These numbers are pivotal when taking into account the aggressions of climate change in cultural, economic, and political relations.

How climate change affects the Brazilian workers and its economy

In order for Brazil to reduce its societal vulnerability in a time of extreme climate change, it is imperative to gain a baseline understanding of how ecosystem-based alternatives and adaptations play a key role for its agricultural and aquacultural sectors and the Brazilian people that see it through.

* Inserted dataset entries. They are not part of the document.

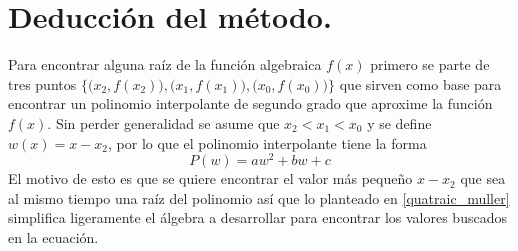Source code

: \section{Deducción del método.}
Para encontrar alguna raíz de la función algebraica $f(x)$ primero 
se parte de tres puntos $\bigl\{\bigl(x_2,f(x_2)\bigr),\bigl(x_1,f(x_1)\bigr),\bigl(x_0,f(x_0)\bigr)\bigr\}$ que sirven como base para 
encontrar un polinomio interpolante de segundo grado que aproxime la función
$f(x)$. Sin perder generalidad se asume que $x_2<x_1<x_0$ y se define $w(x)=x-x_2$, por lo
que el polinomio interpolante tiene la forma
\begin{equation}
    \label{quatraic_muller}
    P(w)=aw^2+bw+c
\end{equation}
El motivo de esto es que se quiere encontrar el valor más pequeño $x-x_2$ que sea al mismo tiempo
una raíz del polinomio así que lo planteado en \ref{quatraic_muller} simplifica ligeramente
el álgebra a desarrollar para encontrar los valores buscados en la ecuación.\\

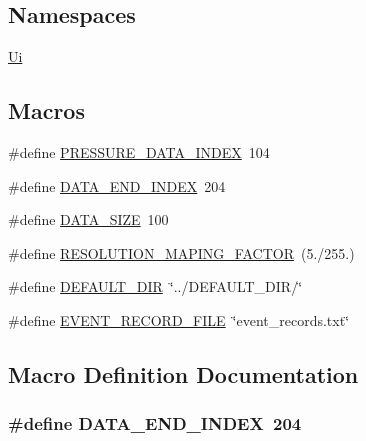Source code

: \subsection*{Namespaces}
\begin{DoxyCompactItemize}
\item 
 \hyperlink{a00055}{Ui}
\end{DoxyCompactItemize}
\subsection*{Macros}
\begin{DoxyCompactItemize}
\item 
\#define \hyperlink{a00039_a56c4aa163f5d0c550eeb89fdb3f08996}{P\+R\+E\+S\+S\+U\+R\+E\+\_\+\+D\+A\+T\+A\+\_\+\+I\+N\+D\+E\+X}~104
\item 
\#define \hyperlink{a00039_a61d054f24da5242788747ba3db5dfa11}{D\+A\+T\+A\+\_\+\+E\+N\+D\+\_\+\+I\+N\+D\+E\+X}~204
\item 
\#define \hyperlink{a00039_af55149bc1f05cf18af067a302e31e3f9}{D\+A\+T\+A\+\_\+\+S\+I\+Z\+E}~100
\item 
\#define \hyperlink{a00039_a58055d345f4a971dad22c043135fb214}{R\+E\+S\+O\+L\+U\+T\+I\+O\+N\+\_\+\+M\+A\+P\+I\+N\+G\+\_\+\+F\+A\+C\+T\+O\+R}~(5./255.)
\item 
\#define \hyperlink{a00039_a63ec0cea9c1f0ca8a7893c2c53d2fd81}{D\+E\+F\+A\+U\+L\+T\+\_\+\+D\+I\+R}~\char`\"{}../D\+E\+F\+A\+U\+L\+T\+\_\+\+D\+I\+R/\char`\"{}
\item 
\#define \hyperlink{a00039_a8d4ad2cd60e024f6e0f37dbac40768a1}{E\+V\+E\+N\+T\+\_\+\+R\+E\+C\+O\+R\+D\+\_\+\+F\+I\+L\+E}~\char`\"{}event\+\_\+records.\+txt\char`\"{}
\end{DoxyCompactItemize}


\subsection{Macro Definition Documentation}
\hypertarget{a00039_a61d054f24da5242788747ba3db5dfa11}{
\subsubsection[{D\+A\+T\+A\+\_\+\+E\+N\+D\+\_\+\+I\+N\+D\+E\+X}]{\setlength{\rightskip}{0pt plus 5cm}\#define D\+A\+T\+A\+\_\+\+E\+N\+D\+\_\+\+I\+N\+D\+E\+X~204}}\label{a00039_a61d054f24da5242788747ba3db5dfa11}


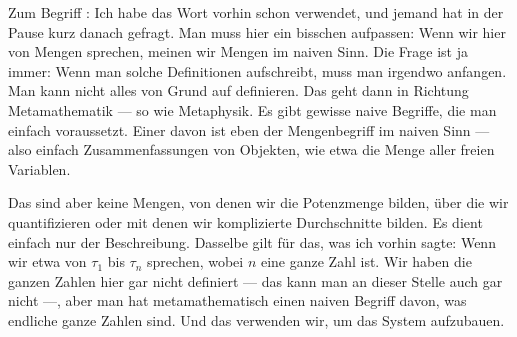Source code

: \begin{math-stroke}
\end{math-stroke}

\begin{ai-global-state-checkpoint-invisible-content}
\end{ai-global-state-checkpoint-invisible-content}

\begin{spoken-clean}[01:08:27 - 01:11:27]
Zum Begriff : Ich habe das Wort vorhin schon verwendet, und jemand hat in der Pause kurz danach gefragt. Man muss hier ein bisschen aufpassen: Wenn wir hier von Mengen sprechen, meinen wir Mengen im naiven Sinn. Die Frage ist ja immer: Wenn man solche Definitionen aufschreibt, muss man irgendwo anfangen. Man kann nicht alles von Grund auf definieren. Das geht dann in Richtung Metamathematik --- so wie Metaphysik. Es gibt gewisse naive Begriffe, die man einfach voraussetzt. Einer davon ist eben der Mengenbegriff im naiven Sinn --- also einfach Zusammenfassungen von Objekten, wie etwa die Menge aller freien Variablen.

Das sind aber keine Mengen, von denen wir die Potenzmenge bilden, über die wir quantifizieren oder mit denen wir komplizierte Durchschnitte bilden. Es dient einfach nur der Beschreibung. Dasselbe gilt für das, was ich vorhin sagte: Wenn wir etwa von $\tau_1$ bis $\tau_n$ sprechen, wobei $n$ eine ganze Zahl ist. Wir haben die ganzen Zahlen hier gar nicht definiert --- das kann man an dieser Stelle auch gar nicht ---, aber man hat metamathematisch einen naiven Begriff davon, was endliche ganze Zahlen sind. Und das verwenden wir, um das System aufzubauen.
\end{spoken-clean}


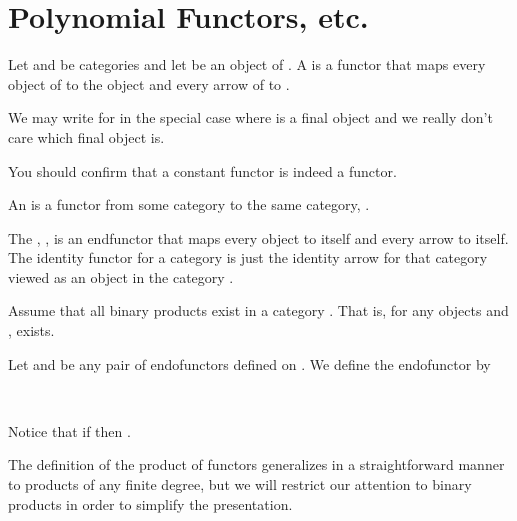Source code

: \section*{Polynomial Functors, etc.}
 
Let \CCC and \DDD be categories and let  be an object of \DD\@.
A   is a functor
 that maps every object of \CCC to the
object  and every arrow of \CCC to .

\vs

We may write  for  in the special case where 
is a final object and we really don't care which final object  is.

\vs

You should confirm that a constant functor is indeed a functor.

\newslide

An  is a functor from some category \CCC
to the same category, \CC.

\vs

The , , is an endfunctor 
that maps every object to itself and every arrow to itself.  The
identity functor for a
category is just the identity arrow for that category viewed as an
object in the category
.

\newslide

Assume that all binary products exist in a category \CC.  That is,
for any objects  and ,  exists.

\vs

Let  and  be any pair of endofunctors defined on \CC.
We define the endofunctor  by

\begin{codenott}
\\
\end{codenott}

\vs

Notice that if  then
.

\newslide

The definition of the product of functors
generalizes in a straightforward manner to products of any finite degree,
but we will restrict our attention to binary products in order to simplify the presentation.

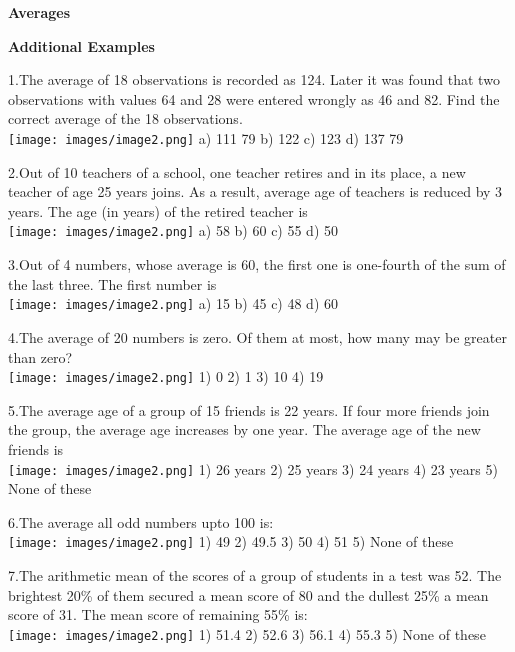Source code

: \documentclass[
]{article}
\author{}
\date{}
\begin{document}
\begin{center}
	{\Large \textbf{Averages \\}}
\end{center}

{\large \textbf{Additional Examples \\}}

 1.The average of 18 observations is recorded as 124. Later it was found that two observations with values 64 and 28 were entered wrongly as 46 and 82. Find the correct average of the 18 observations.  \\
\texttt{[image: images/image2.png]}  a) 111 79 	b) 122 	c) 123 	d) 137 79

2.Out of 10 teachers of a school, one teacher retires and in its place, a new teacher of age 25 years joins. As a result, average age of teachers is reduced by 3 years. The age (in years) of the retired teacher is   \\
\texttt{[image: images/image2.png]}  a) 58 	b) 60 	c) 55 	d) 50

3.Out of 4 numbers, whose average is 60, the first one is one-fourth of the sum of the last three. The first number is   \\
\texttt{[image: images/image2.png]}  	a) 15 	b) 45 	c) 48 	d) 60

4.The average of 20 numbers is zero. Of them at most, how many may be greater than zero?   \\
\texttt{[image: images/image2.png]}  1) 0 	2) 1 	3) 10 	4) 19

5.The average age of a group of 15 friends is 22 years. If four more friends join the group, the average age increases by one year. The average age of the new friends is   \\
\texttt{[image: images/image2.png]}  	1) 26 years 	2) 25 years 	3) 24 years 4) 23 years 	5) None of these

6.The average all odd numbers upto 100 is:   \\
\texttt{[image: images/image2.png]}  1) 49 	2) 49.5 	3) 50 	4) 51 	5) None of these

7.The arithmetic mean of the scores of a group of students in a test was 52. The brightest 20\% of them secured a mean score of 80 and the dullest 25\% a mean score of 31. The mean score of remaining 55\% is:   \\
\texttt{[image: images/image2.png]}  1) 51.4 	2) 52.6 	3) 56.1 	4) 55.3 	5) None of these
\end{document}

Brazil currently supplies 34% of the world’s soybeans, with agriculture driving 4.3% in its annual GDP, in the state of Mato Grosso which comprises both grass and woodlands. Additionally, both soy and corn are products that generate up to 88% of the country’s grain population, much of which is dependent on natural rainfall and steady temperatures. So much so, that these precipitation-based crops can offset agricultural calendars forcing farmers to adapt and regulate and implement crop rotations in addition to relying on government subsidies and action.

According to the International Journal of Environmental Science and Technology, rising temperatures with unpredictable rainfall that perpetuate soil degradation can only encourage farmers and the Brazilian government to the current literature on collected data, educating communities, and expose them to future studies in better understanding the varying trends of climate change.

In a discussion hosted by Soberania & Clima, an organization that promotes the interdependence of security and environment in Brazil and globally, the loss of aquatic ecosystems are also vulnerable as Brazil’s surface sea temperatures increase as the ocean’s levels of acidity are sensitive to loss of marine and coastal ecosystems perpetuated by climate change. 

Brazil’s fish and aquaculture is a billion dollar industry that generates both job opportunities for roughly 3.5 million people that are directly and indirectly involved according to the Food and Agriculture Organization of the United Nations. This also prompts climate change’s effects on high carbon pathway levels (energy derived from coal, fossil, oil or natural gas) that can affect the fishing industry in the country’s distribution to the people and global consumer markets with trade flows and pricing.

How climate change affects the Brazilian people and politics, along with its relation to neighboring countries

At this moment, more than 29.4% of Brazil’s population lives in poverty due to the complex nature of its politics ranging from lack of government intervention like inadequate social assistance to unequal land distribution. But those considered the urban poor or living in unsuitable and informal settlements, are most vulnerable to climate change. 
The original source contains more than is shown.